Drugs and Democracy in Rio de Janeiro: Trafficking, Social Networks, and Public Security
- Author: Enrique Desmond Arias
- Original title: Drugs and Democracy in Rio de Janeiro:Trafficking, Social Networks, and Public Security
- Language: English
- Subject: Anthropology and Sociology
- Genre: History
- Published: October 2006
- Publication place: USA
- Pages: 1-279
- ISBN: 978-0-8078-5774-8
- OCLC: ssj0000141621

= Drugs and Democracy in Rio de Janeiro =

History book

Drugs and Democracy in Rio de Janeiro: Trafficking, Social Networks, and Public Security is a book by Enrique Desmond Arias published by the University of North Carolina Press in 2006. This book takes an interdisciplinary approach to understand public security, government operations, and drug related operations in Rio de Janeiro's favelas. Enrique Desmond Arias travels to Brazil to investigate the main reasons for a dramatic surge in crime, and he is also interested in figuring out what can be done.

His main focus is the intertwined relationships among all the different agents in Rio de Janeiro: governments, police, drug organizations, and the civilians caught in the cross hairs of the violence. Desmond Arias suggests that ethnographic research on Rio de Janeiro's crime problems must be approaches in a more complex method than what has already been done. His research in Rio de Janeiro is essential in providing an alternative solution to reducing crime that does not involve a higher military presence in the favelas or other conventional approaches taken by Brazilian governments to try and mitigate crime.

As the city of Rio polarizes itself and segregates communities, the wealthier Brazilians in Rio move into gated communities and begin walling off themselves from the much poorer Brazilians who are pushed to the peripheries of Rio. As the impoverished communities grow, their density allows crime to rise as there is less public security assigned to these unofficial shantytowns by the local governments. This has allowed drug traffickers to take control of these areas and expand their drug related operations.

As a result, local governments have tried to minimize crime, but the highly militarized police presence in these shantytowns has only led to wars between the police and anyone who may live in the favelas. Corruption is also another factor that contributes to the chaos, and Desmond Arias notes that these networks that connect the government and drug organizations is the main reason Rio cannot move out of this continuous violent state. Desmond Arias travels to three large favelas in the outskirts of Rio de Janeiro. The three favelas he spends his time are Tubarao, Santa Ana, and Vigario Geral. His work is primarily empirical research while he stays with people of the favelas and intimate interviews with people who are general citizens of the favela populations.

== Synopsis ==

In the first page of the introduction he explains what Rio de Janeiro's social violence is like up until the time of his research. Rio de Janeiro's people have now been forcibly segregated by their income, and those who have been pushed out the favelas are now under drug trafficking organizations' jurisdiction. Desmond Arias makes a distinction of the main agents who are simultaneously the perpetrators and victims of this violence, "impoverished, poorly educated, non-white, adolescents and young men."

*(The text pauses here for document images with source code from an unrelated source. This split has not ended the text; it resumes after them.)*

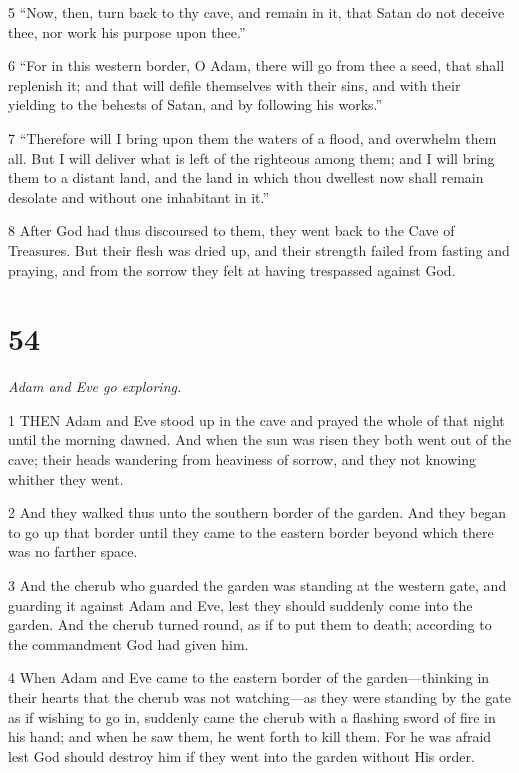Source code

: \par 5 “Now, then, turn back to thy cave, and remain in it, that Satan do not deceive thee, nor work his purpose upon thee.”

\par 6 “For in this western border, O Adam, there will go from thee a seed, that shall replenish it; and that will defile themselves with their sins, and with their yielding to the behests of Satan, and by following his works.”

\par 7 “Therefore will I bring upon them the waters of a flood, and overwhelm them all. But I will deliver what is left of the righteous among them; and I will bring them to a distant land, and the land in which thou dwellest now shall remain desolate and without one inhabitant in it.”

\par 8 After God had thus discoursed to them, they went back to the Cave of Treasures. But their flesh was dried up, and their strength failed from fasting and praying, and from the sorrow they felt at having trespassed against God.

\chapter{54}

\par \textit{Adam and Eve go exploring.}

\par 1 THEN Adam and Eve stood up in the cave and prayed the whole of that night until the morning dawned. And when the sun was risen they both went out of the cave; their heads wandering from heaviness of sorrow, and they not knowing whither they went.

\par 2 And they walked thus unto the southern border of the garden. And they began to go up that border until they came to the eastern border beyond which there was no farther space.

\par 3 And the cherub who guarded the garden was standing at the western gate, and guarding it against Adam and Eve, lest they should suddenly come into the garden. And the cherub turned round, as if to put them to death; according to the commandment God had given him.

\par 4 When Adam and Eve came to the eastern border of the garden—thinking in their hearts that the cherub was not watching—as they were standing by the gate as if wishing to go in, suddenly came the cherub with a flashing sword of fire in his hand; and when he saw them, he went forth to kill them. For he was afraid lest God should destroy him if they went into the garden without His order.

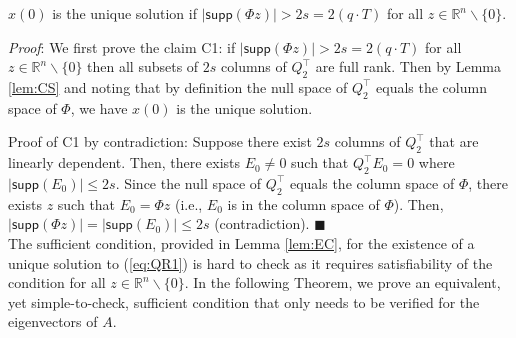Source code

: \documentclass[../../thesis.tex]{subfiles}
\begin{document}
\begin{lem} \label{lem:EC}
	$x(0) $ is the unique solution if $\lvert \textsf{supp}( \Phi z) \rvert > 2 s = 2 (q\cdot T)$ for all $z \in \mathbb{R}^n \backslash \{ 0 \}$.
\end{lem}

\textit{Proof}:
We first prove the claim C1: if $\lvert \textsf{supp}( \Phi z) \rvert > 2 s = 2 (q\cdot T)$ for all $z \in \mathbb{R}^n \backslash \{ 0 \}$ then all subsets of $2s$ columns of $Q_2^\top$ are full rank. Then by Lemma \ref{lem:CS} and noting that by definition the null space of $Q_2^\top$ equals the column space of $\Phi$, we have $x(0) $ is the unique solution.

Proof of C1 by contradiction: Suppose there exist $2s$ columns of $Q_2^\top$ that are linearly dependent. Then, there exists $E_0 \neq 0$ such that $Q_2^\top E_0 = 0$ where $\lvert \textsf{supp}(E_0) \rvert \le 2s$. Since the null space of $Q_2^\top$ equals the column space of $\Phi$, there exists $z$ such that $E_0 = \Phi z$ (i.e., $E_0$ is in the column space of $\Phi$). Then, $ \lvert  \textsf{supp}(\Phi z) \rvert = \lvert \textsf {supp} (E_0) \rvert \le 2s $ (contradiction).
\hfill$\blacksquare$\\

The sufficient condition, provided in Lemma \ref{lem:EC}, for the existence of a unique solution to (\ref{eq:QR1}) is hard to check as it requires satisfiability of the condition for all $z \in \mathbb{R}^n \backslash \{ 0 \}$. In the following Theorem, we prove an equivalent, yet simple-to-check, sufficient condition that only needs to be verified for the eigenvectors of $A$.
\end{document}
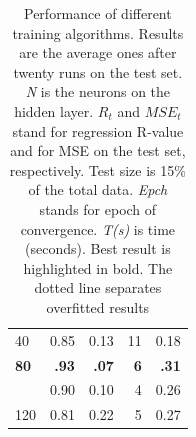 \documentclass[a4paper, 10pt]{article}
\begin{document}
\begin{table}[h!]
\begin{tabular}{@{}lrrrr@{}}
    40  & 0.85    & 0.13   & 11       & 0.18  \\ 
    \textbf{80} & \textbf{.93} & \textbf{.07}  & \textbf{6} & \textbf{.31} \\
    \hdashline
   100  & 0.90    & 0.10   & 4        & 0.26  \\
   120  & 0.81    & 0.22   & 5        & 0.27  \\  
    \bottomrule
  \end{tabular} \mbox{}
  \caption{Performance of different training algorithms. Results are the
    average ones after twenty runs on the test set. \emph{N} is the
    neurons on the hidden layer. $R_t$ and $MSE_t$ 
  stand for regression R-value and for MSE on the test set, respectively. 
  Test size is 15\% of the total data. \emph{Epch} stands for epoch of 
  convergence. \emph{T(s)} is time (seconds). Best result is 
  highlighted in bold. The dotted line separates overfitted results}
  \label{tab:train_algs}
\end{table}
\end{document}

Desmond Arias suggests that violence in Rio is not the ineffective policies or inability of Brazilian leaders to govern the people, but it is a mixture of the several factors that look at policy, relationships among different agents, and the inequality in Brazil. He makes an extremely important note in the introduction of the approaches ethnographers, anthropologists, and sociologists have taken when researching Rio's problems.

According to Desmond Arias there are two conventional and widely accepted approaches to approaching Rio's crime problem where the divided city approach and the neo-clientelism approach. The divided city approach is an assumption that there is a stark difference between drug trafficking organizations and the local governments they are at war with. This approach suggests that there is no close relationships among the two agents and the hostile adversity among them can be traced back to the 80s after the transition from the dictatorship. This approach alludes to a weak Brazilian state incapable of governing and policing its own people.

In response to the violence perpetrated by the drug trafficking organizations, the military police retaliate with their own violence and it fuels the never ending conflict among them. While this holds some truth, Desmond Arias believes this is incomplete and universally acceptable for all favelas and agents. The other approach suggested by Desmond Arias is the neo-clientalism approach that believes there is deeply-rooted intimate relationships among favela leaders and local politicians engaged in mutually beneficial relationships. As the drug trafficking organizations bribe politicians and police to conduct their regular illicit activities, politicians are re-elected and they collect bribes, and on the other hand the drug trafficking organizations are not as heavily policed by the state.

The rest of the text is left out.